/deque

Purely Functional, Real-Time Deques with Catenation (Kaplan & Tarjan)

Primary LanguageOCamlMIT LicenseMIT

Purely Functional, Real-Time Deques with Catenation [284ko postscript]
by Haim Kaplan and Robert E. Tarjan
journal of the ACM 31:11-16 (1999) 1709-1723 https://doi.org/10.1145/324133.324139

Following the paper, this library provides 4 implementations of double-ended queues which let you push, pop and append elements at both ends of an ordered collection in worst-case constant time (strict! not amortized) :

Module cons uncons snoc unsnoc append rev nth
Dequeue O(1) O(1) O(1) O(1) 🚫 O(1) O(log min(i, N-i))
Steque O(1) O(1) O(1) 🚫 O(1) 🚫 🚫
Deck O(1) O(1) O(1) O(1) O(1) 🚫 🚫
Deckrev O(1) O(1) O(1) O(1) O(1) O(1) 🚫

Check out the online documentation for the full interface -- which should be mostly compatible with OCaml's standard List module.

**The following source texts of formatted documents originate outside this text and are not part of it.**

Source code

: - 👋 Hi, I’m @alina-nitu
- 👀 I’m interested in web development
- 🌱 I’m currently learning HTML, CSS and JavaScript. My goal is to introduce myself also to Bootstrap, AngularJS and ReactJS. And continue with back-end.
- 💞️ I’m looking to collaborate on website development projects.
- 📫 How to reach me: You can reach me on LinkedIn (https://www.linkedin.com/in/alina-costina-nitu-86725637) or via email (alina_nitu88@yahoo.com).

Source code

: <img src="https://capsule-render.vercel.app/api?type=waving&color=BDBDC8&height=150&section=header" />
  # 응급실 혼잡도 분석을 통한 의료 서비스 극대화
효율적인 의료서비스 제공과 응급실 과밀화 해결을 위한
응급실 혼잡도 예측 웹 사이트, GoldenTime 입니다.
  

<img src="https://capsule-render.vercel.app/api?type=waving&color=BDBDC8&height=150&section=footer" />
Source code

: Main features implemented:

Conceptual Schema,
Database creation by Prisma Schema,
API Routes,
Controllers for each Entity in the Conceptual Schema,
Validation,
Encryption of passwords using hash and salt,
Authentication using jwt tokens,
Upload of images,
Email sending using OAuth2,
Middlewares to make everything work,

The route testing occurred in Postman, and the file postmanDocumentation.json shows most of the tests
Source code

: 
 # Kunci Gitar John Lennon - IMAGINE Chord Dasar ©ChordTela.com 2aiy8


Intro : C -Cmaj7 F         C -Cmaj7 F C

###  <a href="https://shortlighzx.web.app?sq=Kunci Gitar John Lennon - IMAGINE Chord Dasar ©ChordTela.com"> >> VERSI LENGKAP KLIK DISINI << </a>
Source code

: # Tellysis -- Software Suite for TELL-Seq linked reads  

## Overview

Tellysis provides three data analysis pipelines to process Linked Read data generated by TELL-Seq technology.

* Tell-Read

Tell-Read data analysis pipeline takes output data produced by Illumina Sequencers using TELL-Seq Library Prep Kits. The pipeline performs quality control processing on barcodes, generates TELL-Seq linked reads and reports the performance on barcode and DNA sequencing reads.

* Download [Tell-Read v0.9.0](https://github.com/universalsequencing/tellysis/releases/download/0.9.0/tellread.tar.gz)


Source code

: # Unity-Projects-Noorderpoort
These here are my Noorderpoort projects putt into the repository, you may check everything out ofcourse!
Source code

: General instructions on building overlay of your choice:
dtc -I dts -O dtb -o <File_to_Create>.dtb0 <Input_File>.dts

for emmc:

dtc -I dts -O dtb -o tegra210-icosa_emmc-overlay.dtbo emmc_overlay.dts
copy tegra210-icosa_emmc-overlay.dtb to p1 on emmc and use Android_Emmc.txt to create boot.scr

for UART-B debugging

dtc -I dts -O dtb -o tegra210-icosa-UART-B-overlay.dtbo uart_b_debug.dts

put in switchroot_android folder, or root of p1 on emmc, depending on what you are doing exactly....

Even though the algorithmic complexity is great, these deques add a significant overhead when compared to lists:

List Dequeue Steque Deck Deckrev
cons 1x 1.5x 1.6x 1.6x 2.5x
uncons 1x 13x 13x 19x 22x
fold_left 1x 4.5x 4.5x 4.5x 11.1x

appending a list with itself


Example applications include:

  • ngrams.ml uses a sliding window to enumerate the ngrams of a string.
  • knuth_plass.ml implements the optimal line breaking algorithm of Knuth & Plass (of TeX fame) as described by Oege de Moor and Jeremy Gibbons in Bridging the algorithm gap: A linear-time functional program for paragraph formatting.
  • string_builder.ml shows how to improve the asymptotics of a monoidal "concat" operator, a common design pattern in purely functional libraries. Surprisingly, this benchmark reveals that the simpler difference lists may exhibit weird edge cases in addition to being less flexible. See Reflection without remorse by Atze van der Ploeg and Oleg Kiselyov for a non-obvious application to monadic computations.
  • zipper.ml is a classic zipper to iterate over an ordered collection, with the added benefit that one can instantly close the traversal in O(1) rather than O(length traversed). Such a zipper is a prerequisite for Brodal's Fast Join-trees and the Functional Link-Cut trees of Erik Demaine.
  • Finally, these deques are suitable for marshalling and serialization as they do not use lazy or functional values in their spine.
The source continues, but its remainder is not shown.